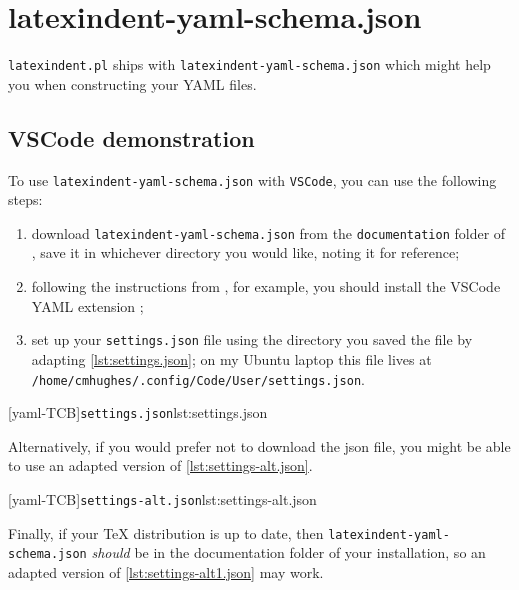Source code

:  \section{latexindent-yaml-schema.json}

  \texttt{latexindent.pl}
   ships with
  \texttt{latexindent-yaml-schema.json}
  which might help you when constructing your YAML files.

 \subsection{VSCode demonstration}
  To use \texttt{latexindent-yaml-schema.json} with \texttt{VSCode}, you can use the
  following steps:  
  \begin{enumerate}
   \item download \texttt{latexindent-yaml-schema.json} from the \texttt{documentation} folder of
         \cite{latexindent-home}, save it in whichever directory you would like, noting it for
         reference;
   \item following the instructions from \cite{vscode-yaml-demo}, for example, you should install
         the VSCode YAML extension \cite{vscode-yaml-extentions};
   \item set up your \texttt{settings.json} file using the directory you saved the file by
         adapting \cref{lst:settings.json}; on my Ubuntu laptop this file lives at
         \texttt{/home/cmhughes/.config/Code/User/settings.json}.
  \end{enumerate}

  \begin{widepage}
   [yaml-TCB]{\texttt{settings.json}}{lst:settings.json}
  \end{widepage}

  Alternatively, if you would prefer not to download the json file, you might be able to
  use an adapted version of \cref{lst:settings-alt.json}.

  \begin{widepage}
   [yaml-TCB]{\texttt{settings-alt.json}}{lst:settings-alt.json}
  \end{widepage}

  Finally, if your TeX distribution is up to date, then
  \texttt{latexindent-yaml-schema.json} \emph{should} be in the documentation folder of
  your installation, so an adapted version of \cref{lst:settings-alt1.json} may work.


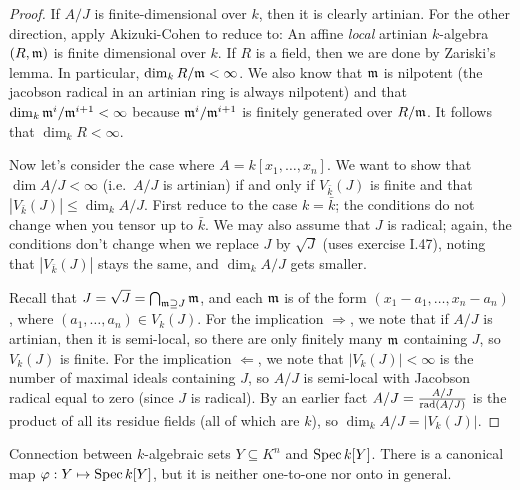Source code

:  \begin{proof}
   If $A/J$ is finite-dimensional over $k$, then it is clearly artinian. For the other
   direction, apply Akizuki-Cohen \anton{} to reduce to: An affine \emph{local} artinian
   $k$-algebra $(R,\mathfrak{m})$ is finite dimensional over $k$. If $R$ is a field, then we are
   done by Zariski's lemma. In particular, $\dim_k R/\mathfrak{m} < \infty$. We also know that $\mathfrak{m}$
   is nilpotent (the jacobson radical in an artinian ring is always nilpotent) and that
   $\dim_k \mathfrak{m}^i/\mathfrak{m}^{i+1} <\infty$ because $\mathfrak{m}^i/\mathfrak{m}^{i+1}$ is finitely generated over
   $R/\mathfrak{m}$. It follows that $\dim_k R<\infty$.

   Now let's consider the case where $A=k[x_1,\dots, x_n]$. We want to show that $\dim
   A/J< \infty$ (i.e.~$A/J$ is artinian) if and only if $V_{\bar k}(J)$ is finite and
   that $|V_{\bar k}(J)|\le \dim_k A/J$. First reduce to the case $k=\bar k$; the
   conditions do not change when you tensor up to $\bar k$. We may also assume that $J$
   is radical; again, the conditions don't change when we replace $J$ by $\sqrt J$ (uses
   exercise I.47), noting that $|V_{\bar k}(J)|$ stays the same, and $\dim_k A/J$ gets
   smaller.

   Recall that $J=\sqrt J=\bigcap_{\mathfrak{m}\supseteq J} \mathfrak{m}$, and each $\mathfrak{m}$ is of the form
   $(x_1-a_1,\dots, x_n-a_n)$, where $(a_1,\dots, a_n)\in V_k(J)$. For the implication
   $\Rightarrow$, we note that if $A/J$ is artinian, then it is semi-local, so there are
   only finitely many $\mathfrak{m}$ containing $J$, so $V_k(J)$ is finite. For the implication
   $\Leftarrow$, we note that $|V_k(J)|<\infty$ is the number of maximal ideals
   containing $J$, so $A/J$ is semi-local with Jacobson radical equal to zero (since $J$
   is radical). By an earlier fact \anton{} $A/J=\frac{A/J}{\operatorname{rad} (A/J)}$ is the product of
   all its residue fields (all of which are $k$), so $\dim_k A/J = |V_{k}(J)|$.
 \end{proof}

 Connection between $k$-algebraic sets $Y\subseteq K^n$ and $\operatorname{Spec} k[Y]$. There is a
 canonical map $\varphi:Y\mapsto \operatorname{Spec} k[Y]$, but it is neither one-to-one nor onto in
 general.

▸ Your objective:
Go through the listing above and quote it exactly, apart from its images.

▸ Task answer:
Source code

:  \section{latexindent-yaml-schema.json}

  \texttt{latexindent.pl}
   ships with
  \texttt{latexindent-yaml-schema.json}
  which might help you when constructing your YAML files.

 \subsection{VSCode demonstration}
  To use \texttt{latexindent-yaml-schema.json} with \texttt{VSCode}, you can use the
  following steps:  
  \begin{enumerate}
   \item download \texttt{latexindent-yaml-schema.json} from the \texttt{documentation} folder of
         \cite{latexindent-home}, save it in whichever directory you would like, noting it for
         reference;
   \item following the instructions from \cite{vscode-yaml-demo}, for example, you should install
         the VSCode YAML extension \cite{vscode-yaml-extentions};
   \item set up your \texttt{settings.json} file using the directory you saved the file by
         adapting \cref{lst:settings.json}; on my Ubuntu laptop this file lives at
         \texttt{/home/cmhughes/.config/Code/User/settings.json}.
  \end{enumerate}

  \begin{widepage}
   [yaml-TCB]{\texttt{settings.json}}{lst:settings.json}
  \end{widepage}

  Alternatively, if you would prefer not to download the json file, you might be able to
  use an adapted version of \cref{lst:settings-alt.json}.

  \begin{widepage}
   [yaml-TCB]{\texttt{settings-alt.json}}{lst:settings-alt.json}
  \end{widepage}

  Finally, if your TeX distribution is up to date, then
  \texttt{latexindent-yaml-schema.json} \emph{should} be in the documentation folder of
  your installation, so an adapted version of \cref{lst:settings-alt1.json} may work.


Source code

:  \begin{proof}
   If $A/J$ is finite-dimensional over $k$, then it is clearly artinian. For the other
   direction, apply Akizuki-Cohen \anton{} to reduce to: An affine \emph{local} artinian
   $k$-algebra $(R,\mathfrak{m})$ is finite dimensional over $k$. If $R$ is a field, then we are
   done by Zariski's lemma. In particular, $\dim_k R/\mathfrak{m} < \infty$. We also know that $\mathfrak{m}$
   is nilpotent (the jacobson radical in an artinian ring is always nilpotent) and that
   $\dim_k \mathfrak{m}^i/\mathfrak{m}^{i+1} <\infty$ because $\mathfrak{m}^i/\mathfrak{m}^{i+1}$ is finitely generated over
   $R/\mathfrak{m}$. It follows that $\dim_k R<\infty$.

   Now let's consider the case where $A=k[x_1,\dots, x_n]$. We want to show that $\dim
   A/J< \infty$ (i.e.~$A/J$ is artinian) if and only if $V_{\bar k}(J)$ is finite and
   that $|V_{\bar k}(J)|\le \dim_k A/J$. First reduce to the case $k=\bar k$; the
   conditions do not change when you tensor up to $\bar k$. We may also assume that $J$
   is radical; again, the conditions don't change when we replace $J$ by $\sqrt J$ (uses
   exercise I.47), noting that $|V_{\bar k}(J)|$ stays the same, and $\dim_k A/J$ gets
   smaller.

   Recall that $J=\sqrt J=\bigcap_{\mathfrak{m}\supseteq J} \mathfrak{m}$, and each $\mathfrak{m}$ is of the form
   $(x_1-a_1,\dots, x_n-a_n)$, where $(a_1,\dots, a_n)\in V_k(J)$. For the implication
   $\Rightarrow$, we note that if $A/J$ is artinian, then it is semi-local, so there are
   only finitely many $\mathfrak{m}$ containing $J$, so $V_k(J)$ is finite. For the implication
   $\Leftarrow$, we note that $|V_k(J)|<\infty$ is the number of maximal ideals
   containing $J$, so $A/J$ is semi-local with Jacobson radical equal to zero (since $J$
   is radical). By an earlier fact \anton{} $A/J=\frac{A/J}{\operatorname{rad} (A/J)}$ is the product of
   all its residue fields (all of which are $k$), so $\dim_k A/J = |V_{k}(J)|$.
 \end{proof}

 Connection between $k$-algebraic sets $Y\subseteq K^n$ and $\operatorname{Spec} k[Y]$. There is a
 canonical map $\varphi:Y\mapsto \operatorname{Spec} k[Y]$, but it is neither one-to-one nor onto in
 general.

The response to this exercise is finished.